关键词：24重熒光real-time PCR技术；培养法；食物中毒

Abstract： Objective： To use 24-plex fluorescence real-time PCR detection technology to rapidly screen food poisoning pathogens， and to explore the compliance and application value of 24-plex fluorescence real-time PCR detection technology combined with national standard culture method. Method： The 24-plex fluorescence real-time PCR detection technology with high sensitivity and specificity was used as the primary screening method for toxic pathogens， and the bacteria were isolated and cultured by national standard method， and the isolated pathogenic bacteria were biochemically identified. Result： Four samples of Vibrio cholerae nucleic acid （non O1/non O139 group， 24-plex fluorescence real-time PCR） were detected from the anal swabs of 5 food poisoning patients before bacterial enrichment. Nine samples of patients detected five strains of Vibrio cholerae （non O1/non O139 group， national standard culture method） from their anal swabs after bacterial enrichment， including four samples that were initially screened positive by PCR technology.

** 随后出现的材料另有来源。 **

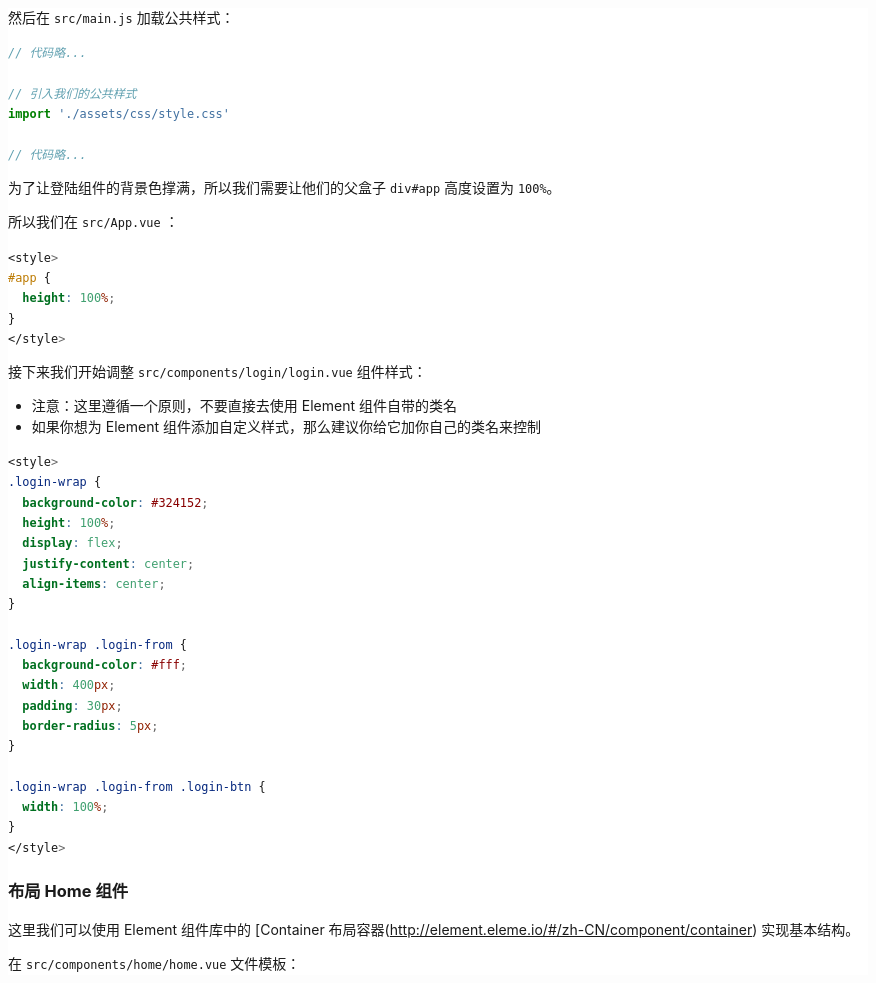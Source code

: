 然后在 `src/main.js` 加载公共样式：

```javascript
// 代码略...

// 引入我们的公共样式
import './assets/css/style.css'

// 代码略...
```

为了让登陆组件的背景色撑满，所以我们需要让他们的父盒子 `div#app` 高度设置为 `100%`。

所以我们在 `src/App.vue` ：

```css
<style>
#app {
  height: 100%;
}
</style>
```

接下来我们开始调整 `src/components/login/login.vue` 组件样式：

* 注意：这里遵循一个原则，不要直接去使用 Element 组件自带的类名
* 如果你想为 Element 组件添加自定义样式，那么建议你给它加你自己的类名来控制

```css
<style>
.login-wrap {
  background-color: #324152;
  height: 100%;
  display: flex;
  justify-content: center;
  align-items: center;
}

.login-wrap .login-from {
  background-color: #fff;
  width: 400px;
  padding: 30px;
  border-radius: 5px;
}

.login-wrap .login-from .login-btn {
  width: 100%;
}
</style>
```

### 布局 Home 组件

这里我们可以使用 Element 组件库中的 [Container 布局容器(http://element.eleme.io/#/zh-CN/component/container) 实现基本结构。

在 `src/components/home/home.vue` 文件模板：
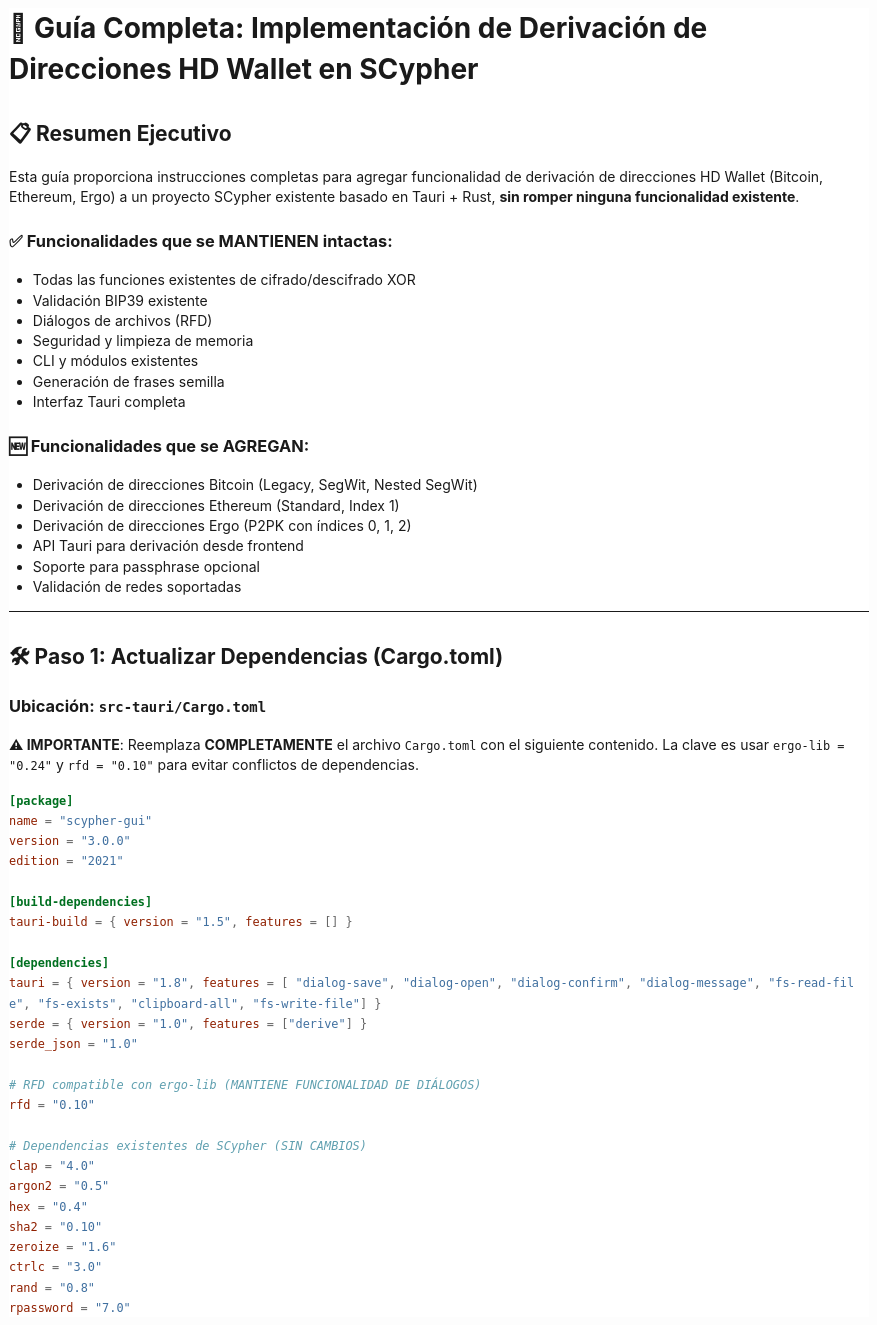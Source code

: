 # 🔑 Guía Completa: Implementación de Derivación de Direcciones HD Wallet en SCypher

## 📋 Resumen Ejecutivo

Esta guía proporciona instrucciones completas para agregar funcionalidad de derivación de direcciones HD Wallet (Bitcoin, Ethereum, Ergo) a un proyecto SCypher existente basado en Tauri + Rust, **sin romper ninguna funcionalidad existente**.

### ✅ Funcionalidades que se MANTIENEN intactas:
- Todas las funciones existentes de cifrado/descifrado XOR
- Validación BIP39 existente
- Diálogos de archivos (RFD)
- Seguridad y limpieza de memoria
- CLI y módulos existentes
- Generación de frases semilla
- Interfaz Tauri completa

### 🆕 Funcionalidades que se AGREGAN:
- Derivación de direcciones Bitcoin (Legacy, SegWit, Nested SegWit)
- Derivación de direcciones Ethereum (Standard, Index 1)
- Derivación de direcciones Ergo (P2PK con índices 0, 1, 2)
- API Tauri para derivación desde frontend
- Soporte para passphrase opcional
- Validación de redes soportadas

---

## 🛠️ Paso 1: Actualizar Dependencias (Cargo.toml)

### **Ubicación**: `src-tauri/Cargo.toml`

**⚠️ IMPORTANTE**: Reemplaza **COMPLETAMENTE** el archivo `Cargo.toml` con el siguiente contenido. La clave es usar `ergo-lib = "0.24"` y `rfd = "0.10"` para evitar conflictos de dependencias.

```toml
[package]
name = "scypher-gui"
version = "3.0.0"
edition = "2021"

[build-dependencies]
tauri-build = { version = "1.5", features = [] }

[dependencies]
tauri = { version = "1.8", features = [ "dialog-save", "dialog-open", "dialog-confirm", "dialog-message", "fs-read-file", "fs-exists", "clipboard-all", "fs-write-file"] }
serde = { version = "1.0", features = ["derive"] }
serde_json = "1.0"

# RFD compatible con ergo-lib (MANTIENE FUNCIONALIDAD DE DIÁLOGOS)
rfd = "0.10"

# Dependencias existentes de SCypher (SIN CAMBIOS)
clap = "4.0"
argon2 = "0.5"
hex = "0.4"
sha2 = "0.10"
zeroize = "1.6"
ctrlc = "3.0"
rand = "0.8"
rpassword = "7.0"
```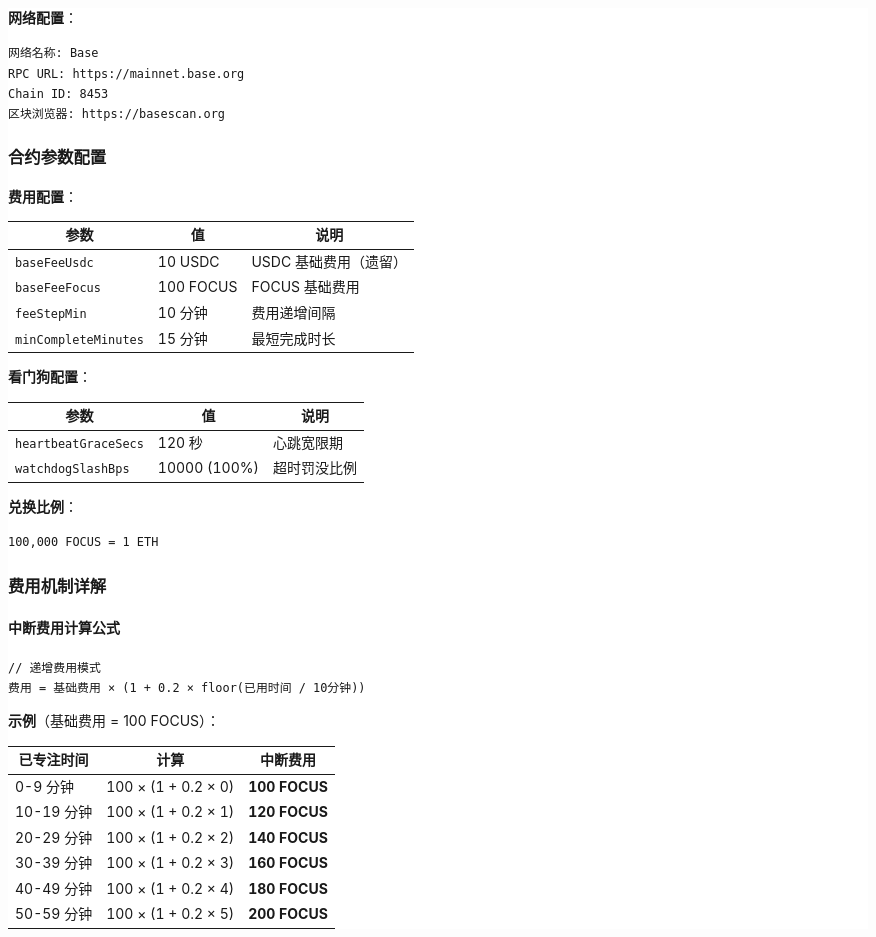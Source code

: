 **网络配置**：
```
网络名称: Base
RPC URL: https://mainnet.base.org
Chain ID: 8453
区块浏览器: https://basescan.org
```

### 合约参数配置

**费用配置**：

| 参数 | 值 | 说明 |
|------|------|------|
| `baseFeeUsdc` | 10 USDC | USDC 基础费用（遗留）|
| `baseFeeFocus` | 100 FOCUS | FOCUS 基础费用 |
| `feeStepMin` | 10 分钟 | 费用递增间隔 |
| `minCompleteMinutes` | 15 分钟 | 最短完成时长 |

**看门狗配置**：

| 参数 | 值 | 说明 |
|------|------|------|
| `heartbeatGraceSecs` | 120 秒 | 心跳宽限期 |
| `watchdogSlashBps` | 10000 (100%) | 超时罚没比例 |

**兑换比例**：
```
100,000 FOCUS = 1 ETH
```

### 费用机制详解

#### 中断费用计算公式

```solidity
// 递增费用模式
费用 = 基础费用 × (1 + 0.2 × floor(已用时间 / 10分钟))
```

**示例**（基础费用 = 100 FOCUS）：

| 已专注时间 | 计算 | 中断费用 |
|-----------|------|---------|
| 0-9 分钟 | 100 × (1 + 0.2 × 0) | **100 FOCUS** |
| 10-19 分钟 | 100 × (1 + 0.2 × 1) | **120 FOCUS** |
| 20-29 分钟 | 100 × (1 + 0.2 × 2) | **140 FOCUS** |
| 30-39 分钟 | 100 × (1 + 0.2 × 3) | **160 FOCUS** |
| 40-49 分钟 | 100 × (1 + 0.2 × 4) | **180 FOCUS** |
| 50-59 分钟 | 100 × (1 + 0.2 × 5) | **200 FOCUS** |

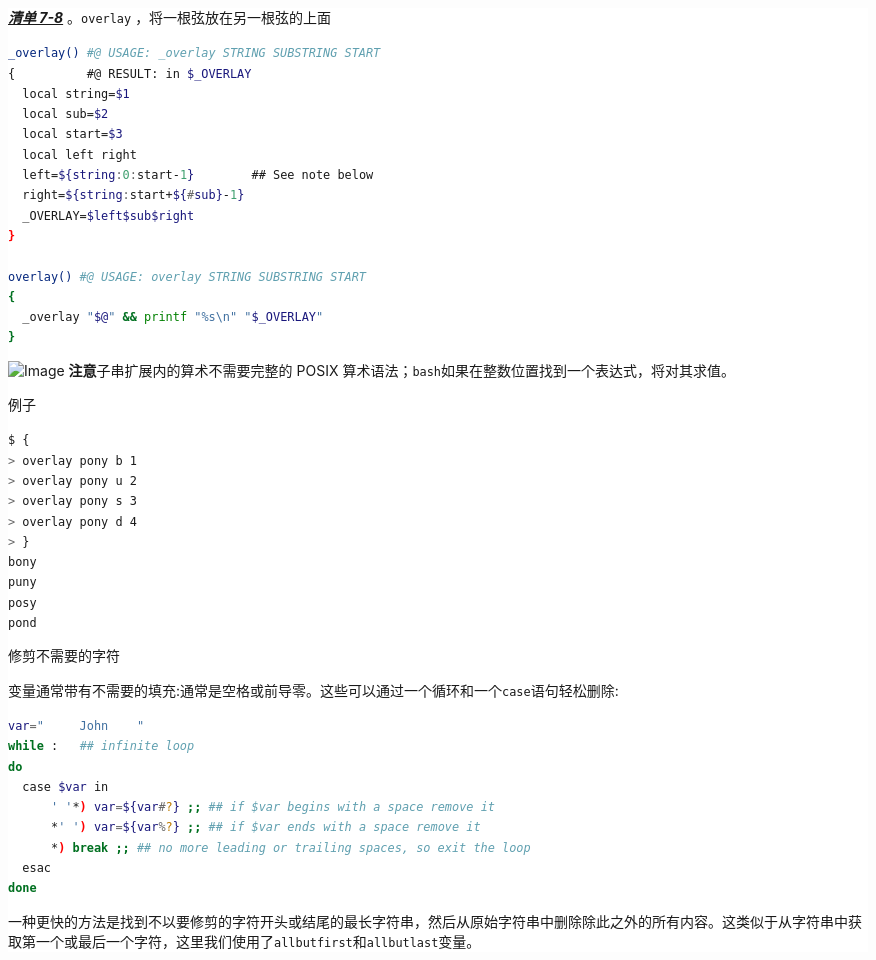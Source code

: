 [***清单 7-8***](#_list8) 。`overlay` ，将一根弦放在另一根弦的上面

```sh
_overlay() #@ USAGE: _overlay STRING SUBSTRING START
{          #@ RESULT: in $_OVERLAY
  local string=$1
  local sub=$2
  local start=$3
  local left right
  left=${string:0:start-1}        ## See note below
  right=${string:start+${#sub}-1}
  _OVERLAY=$left$sub$right
}

overlay() #@ USAGE: overlay STRING SUBSTRING START
{
  _overlay "$@" && printf "%s\n" "$_OVERLAY"
}
```

![Image](../Images/image00265.jpeg) **注意**子串扩展内的算术不需要完整的 POSIX 算术语法；`bash`如果在整数位置找到一个表达式，将对其求值。

例子

```sh
$ {
> overlay pony b 1
> overlay pony u 2
> overlay pony s 3
> overlay pony d 4
> }
bony
puny
posy
pond
```

修剪不需要的字符

变量通常带有不需要的填充:通常是空格或前导零。这些可以通过一个循环和一个`case`语句轻松删除:

```sh
var="     John    "
while :   ## infinite loop
do
  case $var in
      ' '*) var=${var#?} ;; ## if $var begins with a space remove it
      *' ') var=${var%?} ;; ## if $var ends with a space remove it
      *) break ;; ## no more leading or trailing spaces, so exit the loop
  esac
done
```

一种更快的方法是找到不以要修剪的字符开头或结尾的最长字符串，然后从原始字符串中删除除此之外的所有内容。这类似于从字符串中获取第一个或最后一个字符，这里我们使用了`allbutfirst`和`allbutlast`变量。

The compliance rate of the two methods was 80%. All samples did not detect Salmonella， Shigella， Vibrio parahaemolyticus， Escherichia coli， or Staphylococcus aureus. Conclusion： The 24-plex fluorescence real-time PCR detection technology was used to detect 24 common pathogenic bacteria at the same time， which could effectively lock the poisoning pathogens. Combining it with national standard culture method can play a positive role in clinical treatment and rapid treatment of food poisoning， which is worthy of application and promotion.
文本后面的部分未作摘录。